I don't do this too often

I was having a good bloodsugar day, surprise, surprise…then my dinner included pulled pork sandwich and pork and beans a brown sugar nightmare and I had changed my carb to insulin ratio because of all my lows the last few days.

Well I went sky high to 293, tested again 243, don’t know why the 50 point difference but at this point, WTF does it matter.

Well I bolused and felt absolutely starved something that happens when we are sky high, so what did I do, a big Bozo no no, I mega bolused and had a huge snack. I know I am wrong to do this, but I did it. I have done it before, and will probably do it again.
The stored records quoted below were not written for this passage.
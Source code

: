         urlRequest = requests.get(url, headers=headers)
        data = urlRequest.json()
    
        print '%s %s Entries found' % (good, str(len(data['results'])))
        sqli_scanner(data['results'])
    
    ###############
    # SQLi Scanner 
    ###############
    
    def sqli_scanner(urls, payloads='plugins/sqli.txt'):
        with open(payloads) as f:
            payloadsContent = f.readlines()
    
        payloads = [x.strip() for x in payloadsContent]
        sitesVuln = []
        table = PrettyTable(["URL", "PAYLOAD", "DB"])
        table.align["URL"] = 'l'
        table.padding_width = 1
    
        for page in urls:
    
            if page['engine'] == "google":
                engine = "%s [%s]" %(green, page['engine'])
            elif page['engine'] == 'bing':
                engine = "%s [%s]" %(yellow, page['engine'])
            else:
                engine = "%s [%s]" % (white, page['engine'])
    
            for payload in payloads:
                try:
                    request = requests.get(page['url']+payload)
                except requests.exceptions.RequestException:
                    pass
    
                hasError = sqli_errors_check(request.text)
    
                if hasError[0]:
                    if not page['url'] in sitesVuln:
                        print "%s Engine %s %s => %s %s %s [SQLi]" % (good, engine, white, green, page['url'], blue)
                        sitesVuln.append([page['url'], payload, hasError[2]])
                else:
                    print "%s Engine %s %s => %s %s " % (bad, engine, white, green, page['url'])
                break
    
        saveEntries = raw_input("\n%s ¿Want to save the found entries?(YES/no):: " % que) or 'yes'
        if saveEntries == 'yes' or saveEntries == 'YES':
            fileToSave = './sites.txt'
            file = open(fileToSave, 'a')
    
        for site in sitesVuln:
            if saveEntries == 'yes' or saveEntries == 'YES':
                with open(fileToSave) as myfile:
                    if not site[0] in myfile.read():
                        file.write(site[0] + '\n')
Anyone else care to confess??

I can confess… I have been feeling like crap and just haven’t cared today… I haven’t tested or taken a shot today… I just don’t care at this point… I’m having a small frozen pizza for a late night snack because I’m starving… Ugh!

mega food is okay…but you must shoot up

I finally tested 438… I guess I should correct now… Sigh…

i do it too, probably more often than i should. When I was hungry and wanted to snack before meals, I would eat a salad. But I’ve eaten so much green stuff I feel like a cow lol. So lately I’ve been more tempted to splurge.

I’ve done and I’ve paid for it.

yeah, I’ll probably do it again.

Terry

I do it all the time then wonder why my BGs are soooo high. Sometimes I wake up in the middle of the night and feel starved. So I not only have a bedtime snack but sometimes a middle of the night snack.

Will I do it again? Do I know better? Yes. But I can say without a moments hersitation, Yes I will do it again…

We had a weekend “vacation” at the lake. Thank you for this opportunity to “confess”. I had a great evening last night. Here are the details.

Yesterday I ate fried fish for dinner with french fries.
Bolused for 80g of carbs

Then we went for a walk and stopped at a bakery. The chocolate cake looked really good. I decided to check if it really was. (It was.)
Bolused for 35g of carbs

Then everyone decided we should have an ice cream. So I decided to have one scoop (about half the size of an average scoop in the USA).
Bolused for 20g of carbs

My blood sugar:
3.5 hours after dinner - 91 mg/dl
4.5 hours after dinner -108 mg/dl
5 hours after dinner- 118 mg/dl
(life seemed to good to be true)
I woke up thirsty at 2am and finally clocked in at 212 mg/dl and with a correction came down to 150 mg/dl in the morning.

OK, definitely not my worst blood sugar night. But somewhat of a record in insulin stacking and huge carb intake!

Will it happen again? Judging from the past probably! Do I know that these eating habits are not healthy for anyone (diabetic or not)? Yes. What do I keep eating like this? Good question. I guess because it tastes good. Not a good enough reason. But…

Elizabeth-- Karen is right-- when I want a day “off”, I eat more than usual or don’t count carbs exactly, but skipping the insulin is not an option. That can be too dangerous.

Try to give yourself breaks, but be sure to take your insulin and check your blood sugar.

I have days where I decide to eat whatever the heck I want (see below), but my deal with myself in that i do the best that I can to cover it with insulin and check more often than usual. I know that this doesn’t sound like a real break, but it’s a good way to feel some freedom without too huge risks.

I totally do this sometimes, too! Sucks when you think numbers are good, but the sugar just got delayed!

Kristin, you crack me up!!! I’m so worried about stacking that sometimes I will run high because of it. I had another day today where food just tasted too good. I had three slices of pizza, a small regular coke, ice cream, and some really good chocolate chip cookies. Yeah, I covered for a total of 90 carbs, I know, it wasn’t enough and two hours afterwards I was 273, not too bad could have been worse, but I covered the high then decided that those cookies were too good and had a couple more! I don’t generally do this but it just was one of those days! I just took my lantus for the evening and a bit more correction, but I’m just so concerned about stacking. I guess over time it will get better and I won’t be so nervous!